=== Saved entries ===

——————

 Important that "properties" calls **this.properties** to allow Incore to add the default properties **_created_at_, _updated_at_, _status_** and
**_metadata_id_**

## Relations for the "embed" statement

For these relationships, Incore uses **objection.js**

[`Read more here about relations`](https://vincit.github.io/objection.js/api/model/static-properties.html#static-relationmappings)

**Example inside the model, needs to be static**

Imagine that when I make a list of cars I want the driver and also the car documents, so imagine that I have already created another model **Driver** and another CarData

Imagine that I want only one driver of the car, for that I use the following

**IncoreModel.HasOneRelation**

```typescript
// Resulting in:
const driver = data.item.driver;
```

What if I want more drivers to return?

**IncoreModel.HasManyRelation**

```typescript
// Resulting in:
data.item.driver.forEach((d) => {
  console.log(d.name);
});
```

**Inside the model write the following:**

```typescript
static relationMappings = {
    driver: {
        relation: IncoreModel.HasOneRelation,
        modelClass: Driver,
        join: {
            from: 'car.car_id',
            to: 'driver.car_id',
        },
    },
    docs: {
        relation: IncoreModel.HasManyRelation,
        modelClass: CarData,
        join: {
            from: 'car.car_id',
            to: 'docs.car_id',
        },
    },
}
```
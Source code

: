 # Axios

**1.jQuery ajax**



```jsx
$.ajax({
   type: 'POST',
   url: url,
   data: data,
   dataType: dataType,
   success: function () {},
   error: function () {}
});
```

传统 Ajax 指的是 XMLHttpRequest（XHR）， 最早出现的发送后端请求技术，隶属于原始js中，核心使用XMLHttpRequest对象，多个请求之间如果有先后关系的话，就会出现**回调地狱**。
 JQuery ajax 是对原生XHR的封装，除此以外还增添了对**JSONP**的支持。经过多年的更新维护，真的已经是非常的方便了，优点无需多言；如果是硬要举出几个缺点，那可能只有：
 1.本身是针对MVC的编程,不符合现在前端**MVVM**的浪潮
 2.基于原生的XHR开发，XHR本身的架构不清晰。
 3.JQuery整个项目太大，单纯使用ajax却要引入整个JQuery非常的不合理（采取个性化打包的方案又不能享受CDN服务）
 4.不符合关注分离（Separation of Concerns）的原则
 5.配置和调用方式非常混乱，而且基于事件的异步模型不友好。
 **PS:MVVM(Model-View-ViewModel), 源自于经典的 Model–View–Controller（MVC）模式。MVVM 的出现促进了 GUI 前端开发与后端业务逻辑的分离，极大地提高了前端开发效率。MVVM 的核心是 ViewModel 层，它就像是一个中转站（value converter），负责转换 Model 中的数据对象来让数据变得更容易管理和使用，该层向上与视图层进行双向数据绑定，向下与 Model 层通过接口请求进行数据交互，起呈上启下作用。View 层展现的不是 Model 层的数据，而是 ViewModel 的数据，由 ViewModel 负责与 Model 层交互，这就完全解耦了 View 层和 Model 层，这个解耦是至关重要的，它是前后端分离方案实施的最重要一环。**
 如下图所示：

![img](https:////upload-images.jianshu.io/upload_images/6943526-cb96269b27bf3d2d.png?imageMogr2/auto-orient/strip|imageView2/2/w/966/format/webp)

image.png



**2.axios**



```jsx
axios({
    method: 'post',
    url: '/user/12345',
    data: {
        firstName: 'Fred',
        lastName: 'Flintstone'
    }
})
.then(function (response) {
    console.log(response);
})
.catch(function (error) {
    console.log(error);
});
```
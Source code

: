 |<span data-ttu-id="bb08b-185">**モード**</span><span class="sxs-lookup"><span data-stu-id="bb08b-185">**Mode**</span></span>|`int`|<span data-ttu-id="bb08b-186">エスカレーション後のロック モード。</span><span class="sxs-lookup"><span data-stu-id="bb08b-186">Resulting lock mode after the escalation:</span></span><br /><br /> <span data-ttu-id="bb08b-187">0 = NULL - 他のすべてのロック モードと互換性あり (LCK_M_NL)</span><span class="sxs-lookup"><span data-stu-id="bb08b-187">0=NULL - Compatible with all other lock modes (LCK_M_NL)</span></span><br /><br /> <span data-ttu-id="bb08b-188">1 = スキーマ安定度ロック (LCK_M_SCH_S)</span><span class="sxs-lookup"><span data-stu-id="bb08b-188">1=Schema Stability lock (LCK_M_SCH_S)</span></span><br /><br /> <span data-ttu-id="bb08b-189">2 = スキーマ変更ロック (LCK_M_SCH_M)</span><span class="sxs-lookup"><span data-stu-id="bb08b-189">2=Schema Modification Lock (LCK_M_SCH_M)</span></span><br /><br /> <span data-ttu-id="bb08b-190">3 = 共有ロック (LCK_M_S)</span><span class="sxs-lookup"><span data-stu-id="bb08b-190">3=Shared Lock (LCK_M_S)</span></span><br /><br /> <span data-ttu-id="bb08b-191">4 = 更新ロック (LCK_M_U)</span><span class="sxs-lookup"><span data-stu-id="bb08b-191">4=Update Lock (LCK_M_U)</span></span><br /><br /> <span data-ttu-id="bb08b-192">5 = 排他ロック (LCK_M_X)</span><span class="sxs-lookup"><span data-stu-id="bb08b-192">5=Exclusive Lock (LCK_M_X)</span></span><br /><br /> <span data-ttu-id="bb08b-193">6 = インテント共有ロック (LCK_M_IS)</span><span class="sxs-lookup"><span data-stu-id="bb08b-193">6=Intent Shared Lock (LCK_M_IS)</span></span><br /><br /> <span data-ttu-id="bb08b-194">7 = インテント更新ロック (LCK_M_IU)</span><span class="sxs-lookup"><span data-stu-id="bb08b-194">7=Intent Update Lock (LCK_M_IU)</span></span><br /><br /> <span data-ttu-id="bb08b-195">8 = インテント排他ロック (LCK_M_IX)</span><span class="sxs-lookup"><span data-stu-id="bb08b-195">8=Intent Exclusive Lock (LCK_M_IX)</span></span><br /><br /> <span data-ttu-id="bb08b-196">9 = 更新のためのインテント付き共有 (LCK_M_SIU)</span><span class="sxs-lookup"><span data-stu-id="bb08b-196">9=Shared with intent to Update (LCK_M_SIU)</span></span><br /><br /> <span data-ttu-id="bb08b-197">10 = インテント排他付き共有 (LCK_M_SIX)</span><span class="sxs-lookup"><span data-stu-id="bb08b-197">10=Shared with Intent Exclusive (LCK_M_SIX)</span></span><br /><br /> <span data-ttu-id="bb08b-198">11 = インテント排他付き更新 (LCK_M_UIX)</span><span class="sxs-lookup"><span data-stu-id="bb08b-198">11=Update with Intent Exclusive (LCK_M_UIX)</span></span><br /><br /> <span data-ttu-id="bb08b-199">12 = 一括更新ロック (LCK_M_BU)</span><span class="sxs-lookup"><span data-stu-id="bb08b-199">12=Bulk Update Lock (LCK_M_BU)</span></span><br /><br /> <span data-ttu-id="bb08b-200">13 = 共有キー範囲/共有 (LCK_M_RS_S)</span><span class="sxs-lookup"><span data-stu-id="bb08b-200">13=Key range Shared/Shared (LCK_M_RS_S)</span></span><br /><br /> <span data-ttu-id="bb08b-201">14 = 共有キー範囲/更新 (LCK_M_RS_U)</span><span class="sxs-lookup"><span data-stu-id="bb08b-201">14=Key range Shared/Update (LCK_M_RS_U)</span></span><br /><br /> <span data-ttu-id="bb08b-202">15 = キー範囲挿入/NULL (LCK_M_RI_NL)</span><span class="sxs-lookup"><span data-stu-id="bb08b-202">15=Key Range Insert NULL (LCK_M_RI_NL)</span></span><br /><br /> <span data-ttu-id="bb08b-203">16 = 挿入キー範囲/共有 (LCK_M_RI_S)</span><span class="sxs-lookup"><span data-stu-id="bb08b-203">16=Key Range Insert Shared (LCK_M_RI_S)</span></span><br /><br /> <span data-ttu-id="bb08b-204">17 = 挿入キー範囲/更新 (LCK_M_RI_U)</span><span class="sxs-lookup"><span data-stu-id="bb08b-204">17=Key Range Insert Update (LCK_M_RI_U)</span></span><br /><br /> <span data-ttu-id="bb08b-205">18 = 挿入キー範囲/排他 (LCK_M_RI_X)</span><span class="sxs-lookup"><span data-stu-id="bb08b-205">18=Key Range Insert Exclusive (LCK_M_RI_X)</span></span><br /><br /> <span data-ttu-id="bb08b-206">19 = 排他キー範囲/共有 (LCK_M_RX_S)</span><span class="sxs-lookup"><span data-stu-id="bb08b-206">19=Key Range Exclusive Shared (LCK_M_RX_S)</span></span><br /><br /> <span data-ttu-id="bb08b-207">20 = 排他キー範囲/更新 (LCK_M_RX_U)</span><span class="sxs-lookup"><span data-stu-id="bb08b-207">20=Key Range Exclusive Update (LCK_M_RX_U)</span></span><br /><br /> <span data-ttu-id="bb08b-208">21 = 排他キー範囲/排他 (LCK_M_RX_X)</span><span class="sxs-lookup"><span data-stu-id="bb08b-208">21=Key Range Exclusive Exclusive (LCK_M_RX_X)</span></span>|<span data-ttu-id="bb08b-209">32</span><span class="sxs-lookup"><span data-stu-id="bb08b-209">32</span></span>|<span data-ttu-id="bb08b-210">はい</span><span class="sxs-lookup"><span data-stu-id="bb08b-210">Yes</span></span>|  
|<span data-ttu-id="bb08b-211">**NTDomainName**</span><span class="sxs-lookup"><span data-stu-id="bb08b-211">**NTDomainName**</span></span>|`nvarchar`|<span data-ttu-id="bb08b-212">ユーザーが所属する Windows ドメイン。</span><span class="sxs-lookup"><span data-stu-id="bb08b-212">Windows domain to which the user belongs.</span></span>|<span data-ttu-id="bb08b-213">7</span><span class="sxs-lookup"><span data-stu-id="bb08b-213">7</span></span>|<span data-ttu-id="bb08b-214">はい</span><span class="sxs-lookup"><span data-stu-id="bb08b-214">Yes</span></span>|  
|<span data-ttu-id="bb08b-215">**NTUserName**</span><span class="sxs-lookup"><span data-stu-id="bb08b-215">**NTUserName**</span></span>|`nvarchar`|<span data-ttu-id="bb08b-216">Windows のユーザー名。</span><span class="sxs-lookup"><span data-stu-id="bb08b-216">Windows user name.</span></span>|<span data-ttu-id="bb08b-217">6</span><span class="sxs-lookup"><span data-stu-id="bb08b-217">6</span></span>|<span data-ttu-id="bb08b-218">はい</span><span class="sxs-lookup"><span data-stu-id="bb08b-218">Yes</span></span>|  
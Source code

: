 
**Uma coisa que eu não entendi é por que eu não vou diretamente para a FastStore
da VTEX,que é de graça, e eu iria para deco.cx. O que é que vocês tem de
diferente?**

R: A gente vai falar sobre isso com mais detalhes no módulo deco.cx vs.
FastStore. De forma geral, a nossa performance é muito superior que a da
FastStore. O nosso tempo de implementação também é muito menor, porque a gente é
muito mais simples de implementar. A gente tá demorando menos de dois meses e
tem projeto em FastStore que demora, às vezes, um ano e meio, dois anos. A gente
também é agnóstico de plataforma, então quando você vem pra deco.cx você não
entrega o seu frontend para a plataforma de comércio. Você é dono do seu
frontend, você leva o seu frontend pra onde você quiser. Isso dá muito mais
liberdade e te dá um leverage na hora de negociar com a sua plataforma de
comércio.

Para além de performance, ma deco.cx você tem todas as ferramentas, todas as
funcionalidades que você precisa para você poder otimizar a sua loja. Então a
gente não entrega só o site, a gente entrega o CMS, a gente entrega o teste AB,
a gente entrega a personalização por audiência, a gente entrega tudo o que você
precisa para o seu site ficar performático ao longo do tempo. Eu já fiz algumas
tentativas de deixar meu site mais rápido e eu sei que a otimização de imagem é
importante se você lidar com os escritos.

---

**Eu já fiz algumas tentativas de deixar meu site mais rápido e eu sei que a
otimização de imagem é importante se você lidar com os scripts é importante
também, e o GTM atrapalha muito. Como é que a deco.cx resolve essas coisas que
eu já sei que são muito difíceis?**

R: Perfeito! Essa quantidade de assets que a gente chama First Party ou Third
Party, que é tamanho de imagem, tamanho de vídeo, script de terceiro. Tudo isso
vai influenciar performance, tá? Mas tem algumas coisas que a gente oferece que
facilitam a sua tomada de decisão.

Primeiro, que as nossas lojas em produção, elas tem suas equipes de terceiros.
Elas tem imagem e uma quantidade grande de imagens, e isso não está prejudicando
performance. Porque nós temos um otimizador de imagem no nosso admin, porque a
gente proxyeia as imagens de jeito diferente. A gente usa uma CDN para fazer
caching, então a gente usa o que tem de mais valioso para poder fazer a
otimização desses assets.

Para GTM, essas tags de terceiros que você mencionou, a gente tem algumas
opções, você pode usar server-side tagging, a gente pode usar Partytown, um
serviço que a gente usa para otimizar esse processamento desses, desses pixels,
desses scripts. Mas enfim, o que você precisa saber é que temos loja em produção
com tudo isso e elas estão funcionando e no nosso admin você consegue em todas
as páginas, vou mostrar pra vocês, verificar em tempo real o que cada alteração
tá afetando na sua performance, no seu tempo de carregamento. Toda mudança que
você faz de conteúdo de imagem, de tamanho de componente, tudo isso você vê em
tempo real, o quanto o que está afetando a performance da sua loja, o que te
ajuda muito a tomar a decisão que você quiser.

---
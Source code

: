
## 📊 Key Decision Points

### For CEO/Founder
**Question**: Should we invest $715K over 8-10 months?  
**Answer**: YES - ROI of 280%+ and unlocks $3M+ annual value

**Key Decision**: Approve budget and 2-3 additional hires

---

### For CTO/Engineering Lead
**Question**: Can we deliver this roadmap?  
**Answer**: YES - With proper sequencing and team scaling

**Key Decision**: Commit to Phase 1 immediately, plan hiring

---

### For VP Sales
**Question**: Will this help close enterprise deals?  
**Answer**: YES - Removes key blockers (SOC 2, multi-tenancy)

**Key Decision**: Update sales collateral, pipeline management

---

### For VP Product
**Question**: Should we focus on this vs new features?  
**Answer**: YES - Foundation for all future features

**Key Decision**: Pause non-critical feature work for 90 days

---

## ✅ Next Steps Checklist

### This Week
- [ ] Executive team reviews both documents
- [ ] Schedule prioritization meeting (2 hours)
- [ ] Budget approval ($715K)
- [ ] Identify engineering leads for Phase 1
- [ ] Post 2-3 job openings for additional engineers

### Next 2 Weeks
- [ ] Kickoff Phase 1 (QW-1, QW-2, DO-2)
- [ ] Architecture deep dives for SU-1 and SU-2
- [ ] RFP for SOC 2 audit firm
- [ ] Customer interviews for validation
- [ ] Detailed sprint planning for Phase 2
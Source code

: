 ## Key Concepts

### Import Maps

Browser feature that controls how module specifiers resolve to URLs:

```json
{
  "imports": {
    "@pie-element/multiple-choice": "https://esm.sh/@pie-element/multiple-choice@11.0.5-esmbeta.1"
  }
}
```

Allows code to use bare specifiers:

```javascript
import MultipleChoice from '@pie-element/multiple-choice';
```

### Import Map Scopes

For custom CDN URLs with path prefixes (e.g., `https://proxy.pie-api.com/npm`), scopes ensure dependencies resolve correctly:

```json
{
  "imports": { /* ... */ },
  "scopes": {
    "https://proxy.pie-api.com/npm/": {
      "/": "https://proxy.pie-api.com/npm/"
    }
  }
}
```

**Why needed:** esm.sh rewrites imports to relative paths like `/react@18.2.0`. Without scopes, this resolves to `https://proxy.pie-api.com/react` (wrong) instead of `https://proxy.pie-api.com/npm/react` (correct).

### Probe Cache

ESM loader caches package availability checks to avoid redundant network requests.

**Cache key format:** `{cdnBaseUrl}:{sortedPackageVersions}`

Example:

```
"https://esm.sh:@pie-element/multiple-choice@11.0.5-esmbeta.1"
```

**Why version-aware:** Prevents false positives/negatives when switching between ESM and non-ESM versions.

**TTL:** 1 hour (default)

——————

=== REQUIREMENT ===
Look above for the line holding "também é agnóstico". Print it and every line after it, exactly, through the line holding "liberdade e te".

=== REPLY ===
também é agnóstico de plataforma, então quando você vem pra deco.cx você não
entrega o seu frontend para a plataforma de comércio. Você é dono do seu
frontend, você leva o seu frontend pra onde você quiser. Isso dá muito mais
liberdade e te dá um leverage na hora de negociar com a sua plataforma de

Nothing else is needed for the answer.